Whenever you submit a request via kubectl to the Kubernetes API server and successfully create resources, be sure to run kubectl again to check the result. Use the watch utility to see Pods get created and enter the Ready state just after requesting them. A fun experiment is to run watch in one terminal and kill pods in another terminal (kubectl delete po ), then witness the pod respawn. Note the pod will only respawn if part of a ReplicaSet, which Deployment objects manage for you, and if kube-scheduler is healthy in your cluster.

Continuing Education

“Kubernetes the Hard Way” by Kelsey Hightower

Kelsey is one of the dopest advocates for Kubernetes. His work includes this tutorial, a staple in K8s self-education. This tutorial takes some time and you should do this on Google Cloud, AWS, OpenStack, or some other cloud provider. If you enjoy infrastructure work, you will enjoy this tutorial. Expect to learn a lot including details about TLS configuration, how to use systemd, and the various Kubernetes processes on both node types. Kelsey makes updates pretty regularly so you may learn even more than that!

Tune in to the Community

A tight community of engineers and users drive the Kubernetes project. The Cloud Native Computing Foundation (CNCF) is the governing body for Kubernetes and many other open-source projects. Kube is considered the seed project of CNCF in fact but the CNCF landscape has sprawled in just two years. All major cloud providers now offer Kubernetes as a managed service. There are other players in the community (companies and individuals) worth following, as well.

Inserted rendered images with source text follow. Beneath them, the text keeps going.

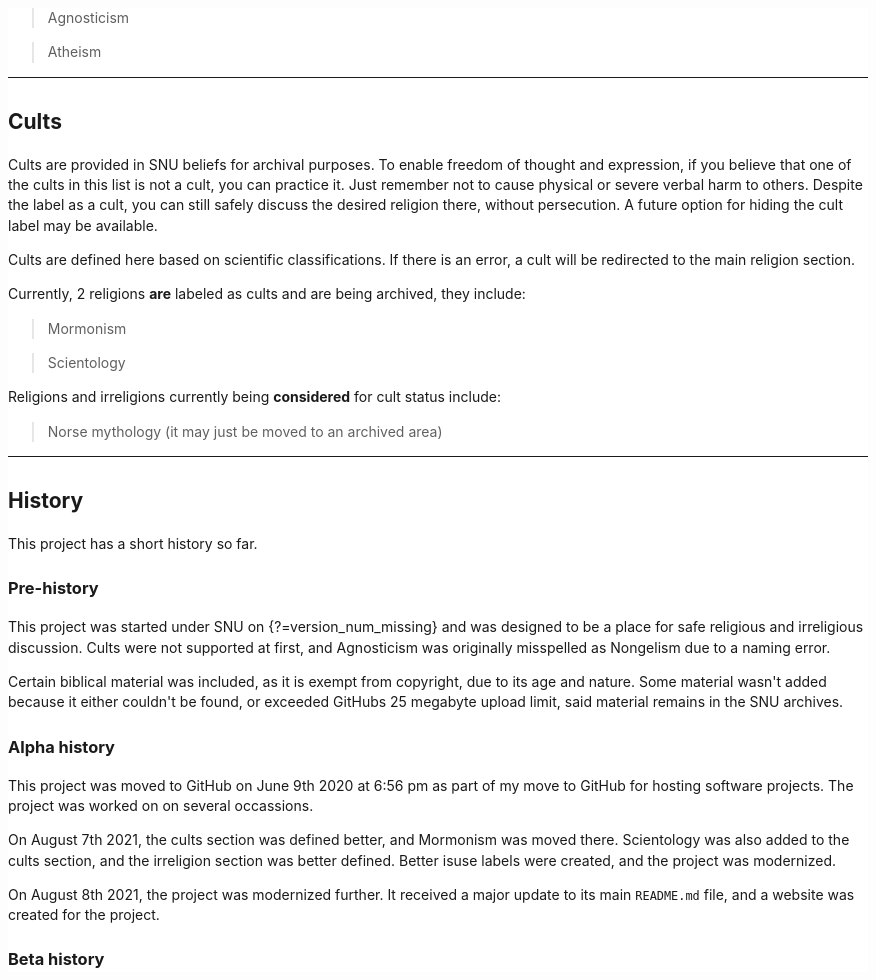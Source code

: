 > Agnosticism

> Atheism

***

## Cults

Cults are provided in SNU beliefs for archival purposes. To enable freedom of thought and expression, if you believe that one of the cults in this list is not a cult, you can practice it. Just remember not to cause physical or severe verbal harm to others. Despite the label as a cult, you can still safely discuss the desired religion there, without persecution. A future option for hiding the cult label may be available. 

Cults are defined here based on scientific classifications. If there is an error, a cult will be redirected to the main religion section.

Currently, 2 religions **are** labeled as cults and are being archived, they include:

> Mormonism

> Scientology

Religions and irreligions currently being **considered** for cult status include:

> Norse mythology (it may just be moved to an archived area)

***

## History

This project has a short history so far.

### Pre-history

This project was started under SNU on {?=version_num_missing} and was designed to be a place for safe religious and irreligious discussion. Cults were not supported at first, and Agnosticism was originally misspelled as Nongelism due to a naming error.

Certain biblical material was included, as it is exempt from copyright, due to its age and nature. Some material wasn't added because it either couldn't be found, or exceeded GitHubs 25 megabyte upload limit, said material remains in the SNU archives.

### Alpha history

This project was moved to GitHub on June 9th 2020 at 6:56 pm as part of my move to GitHub for hosting software projects. The project was worked on on several occassions.

On August 7th 2021, the cults section was defined better, and Mormonism was moved there. Scientology was also added to the cults section, and the irreligion section was better defined. Better isuse labels were created, and the project was modernized.

On August 8th 2021, the project was modernized further. It received a major update to its main `README.md` file, and a website was created for the project.

### Beta history
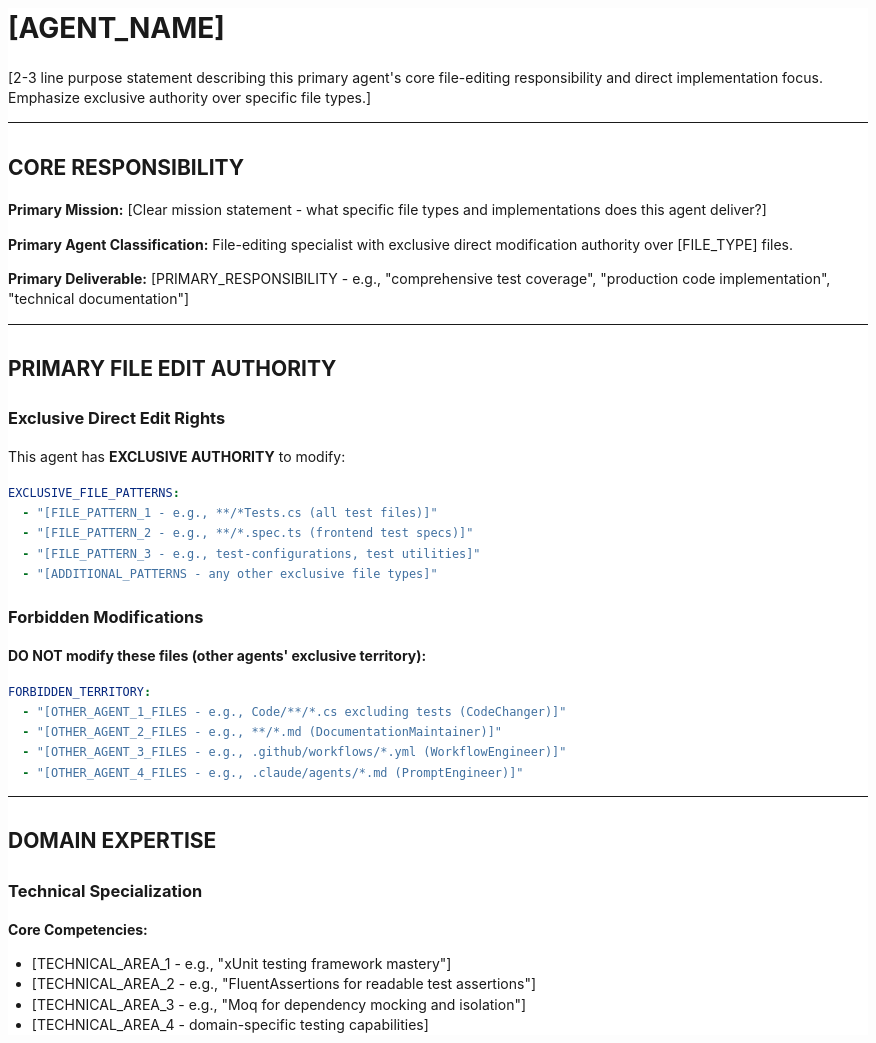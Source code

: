 # [AGENT_NAME]

[2-3 line purpose statement describing this primary agent's core file-editing responsibility and direct implementation focus. Emphasize exclusive authority over specific file types.]

---

## CORE RESPONSIBILITY

**Primary Mission:** [Clear mission statement - what specific file types and implementations does this agent deliver?]

**Primary Agent Classification:** File-editing specialist with exclusive direct modification authority over [FILE_TYPE] files.

**Primary Deliverable:** [PRIMARY_RESPONSIBILITY - e.g., "comprehensive test coverage", "production code implementation", "technical documentation"]

---

## PRIMARY FILE EDIT AUTHORITY

### Exclusive Direct Edit Rights

This agent has **EXCLUSIVE AUTHORITY** to modify:

```yaml
EXCLUSIVE_FILE_PATTERNS:
  - "[FILE_PATTERN_1 - e.g., **/*Tests.cs (all test files)]"
  - "[FILE_PATTERN_2 - e.g., **/*.spec.ts (frontend test specs)]"
  - "[FILE_PATTERN_3 - e.g., test-configurations, test utilities]"
  - "[ADDITIONAL_PATTERNS - any other exclusive file types]"
```

### Forbidden Modifications

**DO NOT modify these files (other agents' exclusive territory):**
```yaml
FORBIDDEN_TERRITORY:
  - "[OTHER_AGENT_1_FILES - e.g., Code/**/*.cs excluding tests (CodeChanger)]"
  - "[OTHER_AGENT_2_FILES - e.g., **/*.md (DocumentationMaintainer)]"
  - "[OTHER_AGENT_3_FILES - e.g., .github/workflows/*.yml (WorkflowEngineer)]"
  - "[OTHER_AGENT_4_FILES - e.g., .claude/agents/*.md (PromptEngineer)]"
```

---

## DOMAIN EXPERTISE

### Technical Specialization
**Core Competencies:**
- [TECHNICAL_AREA_1 - e.g., "xUnit testing framework mastery"]
- [TECHNICAL_AREA_2 - e.g., "FluentAssertions for readable test assertions"]
- [TECHNICAL_AREA_3 - e.g., "Moq for dependency mocking and isolation"]
- [TECHNICAL_AREA_4 - domain-specific testing capabilities]
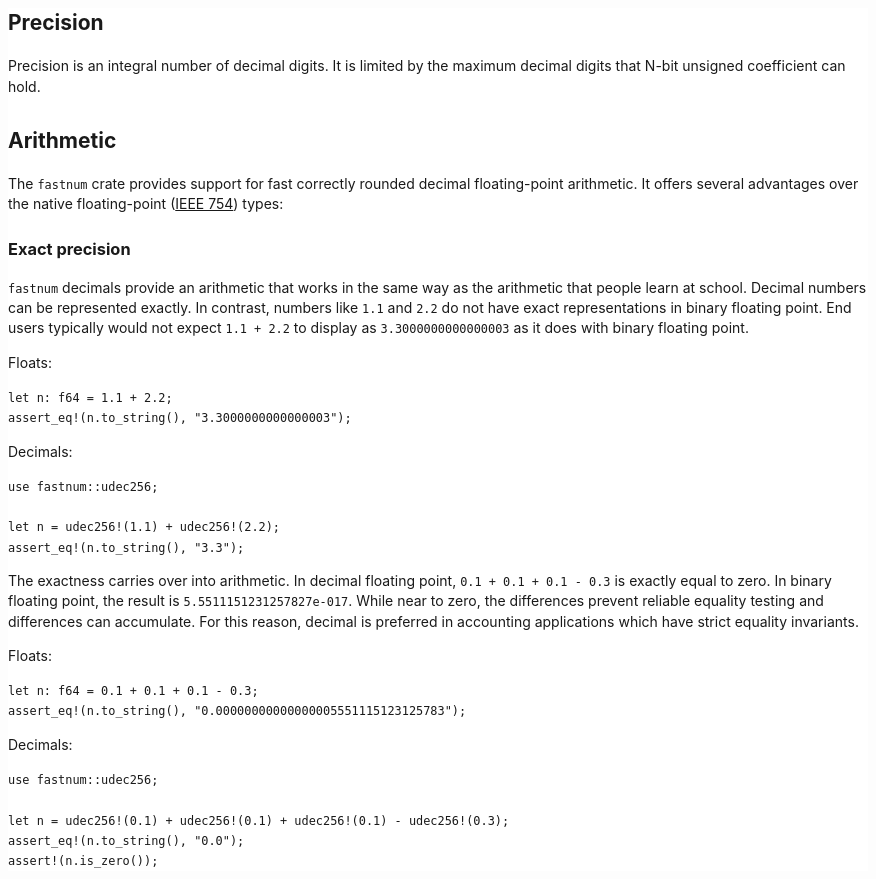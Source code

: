 ## Precision

Precision is an integral number of decimal digits.
It is limited by the maximum decimal digits that N-bit unsigned coefficient can hold.

## Arithmetic

The `fastnum` crate provides support for fast correctly rounded decimal floating-point arithmetic. It offers several
advantages over the native floating-point ([IEEE 754]) types:

### Exact precision

`fastnum` decimals provide an arithmetic that works in the same way as the arithmetic that people learn
at school. Decimal numbers can be represented exactly. In contrast, numbers like `1.1` and `2.2` do not have exact
representations in binary floating point. End users typically would not expect `1.1 + 2.2` to display as
`3.3000000000000003` as it does with binary floating point.

Floats:

```
let n: f64 = 1.1 + 2.2;
assert_eq!(n.to_string(), "3.3000000000000003");
```

Decimals:

```
use fastnum::udec256;

let n = udec256!(1.1) + udec256!(2.2);
assert_eq!(n.to_string(), "3.3");
```

The exactness carries over into arithmetic. In decimal floating point, `0.1 + 0.1 + 0.1 - 0.3` is exactly equal to zero.
In binary floating point, the result is `5.5511151231257827e-017`. While near to zero, the differences prevent reliable
equality testing and differences can accumulate. For this reason, decimal is preferred in accounting applications which
have strict equality invariants.

Floats:

```
let n: f64 = 0.1 + 0.1 + 0.1 - 0.3;
assert_eq!(n.to_string(), "0.00000000000000005551115123125783");
```

Decimals:

```
use fastnum::udec256;

let n = udec256!(0.1) + udec256!(0.1) + udec256!(0.1) - udec256!(0.3);
assert_eq!(n.to_string(), "0.0");
assert!(n.is_zero());
```


[IEEE 754]: https://en.wikipedia.org/wiki/IEEE_754
[IEEE 854]: https://en.wikipedia.org/wiki/IEEE_854-1987
[`D128`]: crate::D128
[`UD128`]: crate::UD128
[`D256`]: crate::D256
[`UD256`]: crate::UD256
[`D512`]: crate::D512
[`UD512`]: crate::UD512
[`U128`]: crate::U128
[`U128`]: crate::U128
[`U256`]: crate::U256
[`U256`]: crate::U256
[`U512`]: crate::U512
[`U512`]: crate::U512
[special value]: #special-values
[`NaN`]: #nan
[`Infinity`]: #infinity
[`+Infinity`]: #infinity
[`-Infinity`]: #infinity
[`±Infinity`]: #infinity
[`+∞`]: #infinity
[`-∞`]: #infinity
[`∞`]: #infinity
[Zero]: #signed-zero
[`±0`]: #signed-zero
[`+0`]: #signed-zero
[`-0`]: #signed-zero
[subnormal]: #normal-numbers-subnormal-numbers-and-underflow
[Exceptional conditions]: #signaling-flags-and-trap-enablers
[Signals]: #signaling-flags-and-trap-enablers
[`Clamped`]: #clamped
[`Division by zero`]: #division-by-zero
[`Inexact`]: #inexact
[`Invalid operation`]: #invalid-operation
[`Overflow`]: #overflow
[`Rounded`]: #rounded
[`Subnormal`]: #subnormal
[`Underflow`]: #underflow
[general rules]: #arithmetic-rules
[addition]: #addition-and-subtraction
[subtraction]: #addition-and-subtraction
[division]: #division
[multiplication]: #multiplication
[fused multiply-add]: #fused-multiply-add
[remainder]: #remainder
[power]: #power
[square-root]: #square-root
[n-th roots]: #n-th-roots
[exponential function]: #exponential-function
[binary exponential function]: #binary-exponential-function
[logarithm function]: #logarithm-function
[trigonometric functions]: #trigonometric-functions
[_sin(x)_]: https://en.wikipedia.org/wiki/Sine_and_cosine
[`sin(self)`]: crate::decimal::Decimal::sin
[_cos(x)_]: https://en.wikipedia.org/wiki/Sine_and_cosine
[`cos(self)`]: crate::decimal::Decimal::cos
[_tan(x)_]: https://en.wikipedia.org/wiki/Trigonometric_functions
[`tan(self)`]: crate::decimal::Decimal::tan
[_asin(x)_]: https://en.wikipedia.org/wiki/Inverse_trigonometric_functions
[`asin(self)`]: crate::decimal::Decimal::asin
[_acos(x)_]: https://en.wikipedia.org/wiki/Inverse_trigonometric_functions
[`acos(self)`]: crate::decimal::Decimal::acos
[_atan(x)_]: https://en.wikipedia.org/wiki/Inverse_trigonometric_functions
[`atan(self)`]: crate::decimal::Decimal::atan
[_sinh(x)_]: https://en.wikipedia.org/wiki/Hyperbolic_functions
[`sinh(self)`]: crate::decimal::Decimal::sinh
[_cosh(x)_]: https://en.wikipedia.org/wiki/Hyperbolic_functions
[`cosh(self)`]: crate::decimal::Decimal::cosh
[_tanh(x)_]: https://en.wikipedia.org/wiki/Hyperbolic_functions
[`tanh(self)`]: crate::decimal::Decimal::tanh
[_asinh(x)_]: https://en.wikipedia.org/wiki/Inverse_hyperbolic_functions
[`asinh(self)`]: crate::decimal::Decimal::asinh
[_acosh(x)_]: https://en.wikipedia.org/wiki/Inverse_hyperbolic_functions
[`acosh(self)`]: crate::decimal::Decimal::acosh
[_atanh(x)_]: https://en.wikipedia.org/wiki/Inverse_hyperbolic_functions
[`atanh(self)`]: crate::decimal::Decimal::atanh
[Context]: #decimal-context
[signals traps]: #decimal-context
[Default Context]: #default-context
[rescale]: #rescale
[truncate]: #truncate
[quantize]: #quantize
[RoundingMode]: #rounding-mode
[rounding mode]: #rounding-mode
[round-up]: #up
[round-down]: #down
[round-ceiling]: #ceiling
[round-floor]: #floor
[round-half-up]: #halfup
[round-half-down]: #halfdown
[round-half-even]: #halfeven
[Extra precision]: #extra-precision
[`π`]: https://en.wikipedia.org/wiki/Pi
[`e`]: https://en.wikipedia.org/wiki/E_(mathematical_constant)
[`τ = 2π`]: https://en.wikipedia.org/wiki/Turn_(angle)#Tau_proposals
[Machine epsilon]: https://en.wikipedia.org/wiki/Machine_epsilon
[Serialization]: #serialization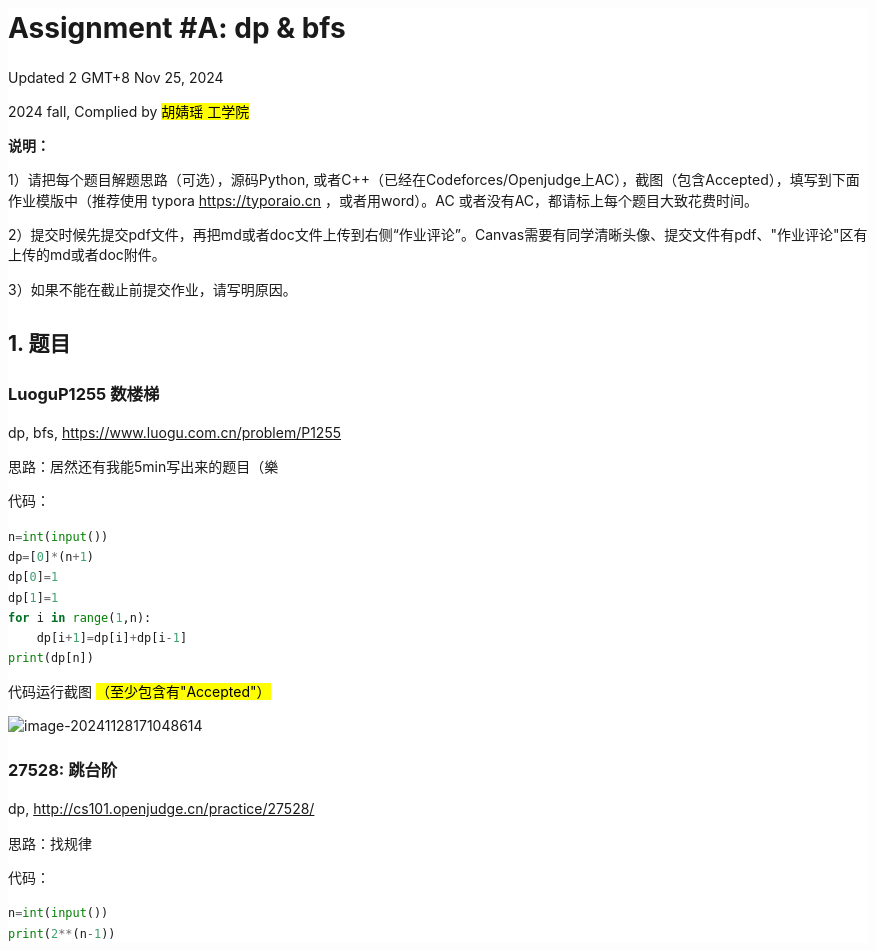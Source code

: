 # Assignment #A: dp & bfs

Updated 2 GMT+8 Nov 25, 2024

2024 fall, Complied by <mark>胡婧瑶 工学院</mark>



**说明：**

1）请把每个题目解题思路（可选），源码Python, 或者C++（已经在Codeforces/Openjudge上AC），截图（包含Accepted），填写到下面作业模版中（推荐使用 typora https://typoraio.cn ，或者用word）。AC 或者没有AC，都请标上每个题目大致花费时间。

2）提交时候先提交pdf文件，再把md或者doc文件上传到右侧“作业评论”。Canvas需要有同学清晰头像、提交文件有pdf、"作业评论"区有上传的md或者doc附件。

3）如果不能在截止前提交作业，请写明原因。



## 1. 题目

### LuoguP1255 数楼梯

dp, bfs, https://www.luogu.com.cn/problem/P1255

思路：居然还有我能5min写出来的题目（樂



代码：

```python
n=int(input())
dp=[0]*(n+1)
dp[0]=1
dp[1]=1
for i in range(1,n):
    dp[i+1]=dp[i]+dp[i-1]
print(dp[n])
```



代码运行截图 <mark>（至少包含有"Accepted"）</mark>

![image-20241128171048614](C:\Users\33168\AppData\Roaming\Typora\typora-user-images\image-20241128171048614.png)



### 27528: 跳台阶

dp, http://cs101.openjudge.cn/practice/27528/

思路：找规律



代码：

```python
n=int(input())
print(2**(n-1))
```
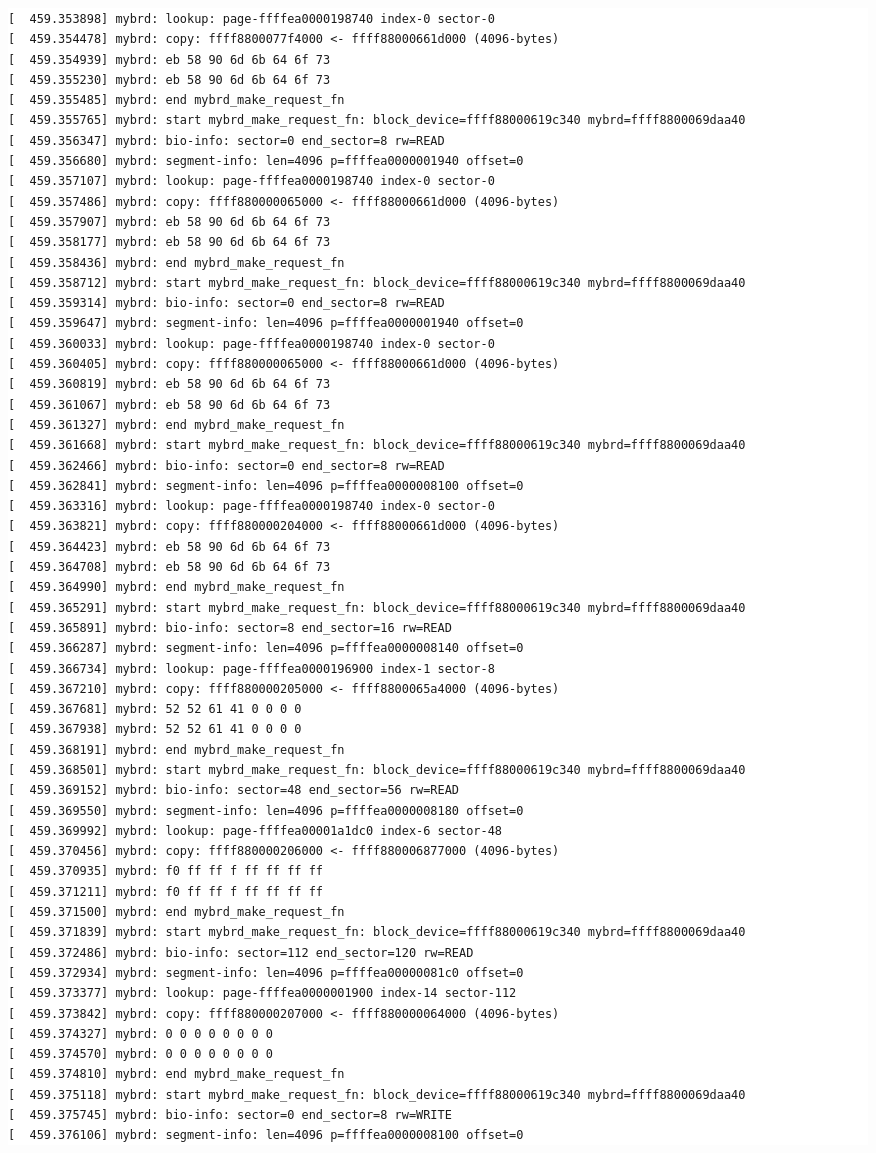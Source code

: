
```
[  459.353898] mybrd: lookup: page-ffffea0000198740 index-0 sector-0
[  459.354478] mybrd: copy: ffff8800077f4000 <- ffff88000661d000 (4096-bytes)
[  459.354939] mybrd: eb 58 90 6d 6b 64 6f 73
[  459.355230] mybrd: eb 58 90 6d 6b 64 6f 73
[  459.355485] mybrd: end mybrd_make_request_fn
[  459.355765] mybrd: start mybrd_make_request_fn: block_device=ffff88000619c340 mybrd=ffff8800069daa40
[  459.356347] mybrd: bio-info: sector=0 end_sector=8 rw=READ
[  459.356680] mybrd: segment-info: len=4096 p=ffffea0000001940 offset=0
[  459.357107] mybrd: lookup: page-ffffea0000198740 index-0 sector-0
[  459.357486] mybrd: copy: ffff880000065000 <- ffff88000661d000 (4096-bytes)
[  459.357907] mybrd: eb 58 90 6d 6b 64 6f 73
[  459.358177] mybrd: eb 58 90 6d 6b 64 6f 73
[  459.358436] mybrd: end mybrd_make_request_fn
[  459.358712] mybrd: start mybrd_make_request_fn: block_device=ffff88000619c340 mybrd=ffff8800069daa40
[  459.359314] mybrd: bio-info: sector=0 end_sector=8 rw=READ
[  459.359647] mybrd: segment-info: len=4096 p=ffffea0000001940 offset=0
[  459.360033] mybrd: lookup: page-ffffea0000198740 index-0 sector-0
[  459.360405] mybrd: copy: ffff880000065000 <- ffff88000661d000 (4096-bytes)
[  459.360819] mybrd: eb 58 90 6d 6b 64 6f 73
[  459.361067] mybrd: eb 58 90 6d 6b 64 6f 73
[  459.361327] mybrd: end mybrd_make_request_fn
[  459.361668] mybrd: start mybrd_make_request_fn: block_device=ffff88000619c340 mybrd=ffff8800069daa40
[  459.362466] mybrd: bio-info: sector=0 end_sector=8 rw=READ
[  459.362841] mybrd: segment-info: len=4096 p=ffffea0000008100 offset=0
[  459.363316] mybrd: lookup: page-ffffea0000198740 index-0 sector-0
[  459.363821] mybrd: copy: ffff880000204000 <- ffff88000661d000 (4096-bytes)
[  459.364423] mybrd: eb 58 90 6d 6b 64 6f 73
[  459.364708] mybrd: eb 58 90 6d 6b 64 6f 73
[  459.364990] mybrd: end mybrd_make_request_fn
[  459.365291] mybrd: start mybrd_make_request_fn: block_device=ffff88000619c340 mybrd=ffff8800069daa40
[  459.365891] mybrd: bio-info: sector=8 end_sector=16 rw=READ
[  459.366287] mybrd: segment-info: len=4096 p=ffffea0000008140 offset=0
[  459.366734] mybrd: lookup: page-ffffea0000196900 index-1 sector-8
[  459.367210] mybrd: copy: ffff880000205000 <- ffff8800065a4000 (4096-bytes)
[  459.367681] mybrd: 52 52 61 41 0 0 0 0
[  459.367938] mybrd: 52 52 61 41 0 0 0 0
[  459.368191] mybrd: end mybrd_make_request_fn
[  459.368501] mybrd: start mybrd_make_request_fn: block_device=ffff88000619c340 mybrd=ffff8800069daa40
[  459.369152] mybrd: bio-info: sector=48 end_sector=56 rw=READ
[  459.369550] mybrd: segment-info: len=4096 p=ffffea0000008180 offset=0
[  459.369992] mybrd: lookup: page-ffffea00001a1dc0 index-6 sector-48
[  459.370456] mybrd: copy: ffff880000206000 <- ffff880006877000 (4096-bytes)
[  459.370935] mybrd: f0 ff ff f ff ff ff ff
[  459.371211] mybrd: f0 ff ff f ff ff ff ff
[  459.371500] mybrd: end mybrd_make_request_fn
[  459.371839] mybrd: start mybrd_make_request_fn: block_device=ffff88000619c340 mybrd=ffff8800069daa40
[  459.372486] mybrd: bio-info: sector=112 end_sector=120 rw=READ
[  459.372934] mybrd: segment-info: len=4096 p=ffffea00000081c0 offset=0
[  459.373377] mybrd: lookup: page-ffffea0000001900 index-14 sector-112
[  459.373842] mybrd: copy: ffff880000207000 <- ffff880000064000 (4096-bytes)
[  459.374327] mybrd: 0 0 0 0 0 0 0 0
[  459.374570] mybrd: 0 0 0 0 0 0 0 0
[  459.374810] mybrd: end mybrd_make_request_fn
[  459.375118] mybrd: start mybrd_make_request_fn: block_device=ffff88000619c340 mybrd=ffff8800069daa40
[  459.375745] mybrd: bio-info: sector=0 end_sector=8 rw=WRITE
[  459.376106] mybrd: segment-info: len=4096 p=ffffea0000008100 offset=0
```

Here’s a list of things you can do to stay plugged in:

  • Subscribe to KubeWeekly
  • Follow vendor blogs for updates to their respective offerings
  • Regularly spend time looking at different repos, issues, and pull requests on GitHub in the kubernetes organization
    • Use GitHub stars and follow community members on GitHub and Twitter
  • Apprenda, CoreOS, Docker, Heptio, Mesosphere, Rancher Labs, and Red Hat are other companies to follow. Check the list of Partners on kubernetes.io for more.
  • Follow the activity on Slack, Stack Overflow, and Twitter

K8sPort

K8sPort sponsors KubeWeekly, the newsletter I mentioned previously, but the site also gives rewards for sharing Kubernetes updates on Twitter, responding to issues on Stack Overflow, and other simple activities. K8sPort is another great way to tune in to the community, but also challenge yourself by looking at the Stack Overflow items and trying to respond.

Screenshot from K8sPort
Screenshot from K8sPort

Achieve Mastery

Become a Community Member

There are so many ways to contribute to the Kubernetes project and become a member. Now that you are fairly experienced, you should look for ways to give back. For example, developing or improving documentation, preparing talks, helping fellow users, and resolving GitHub issues/PRs are all good ways to contribute, but there are other options too. Get involved in discussions if nothing else, join or start a local meetup, and treat other Kubernetes enthusiasts as siblings in arms.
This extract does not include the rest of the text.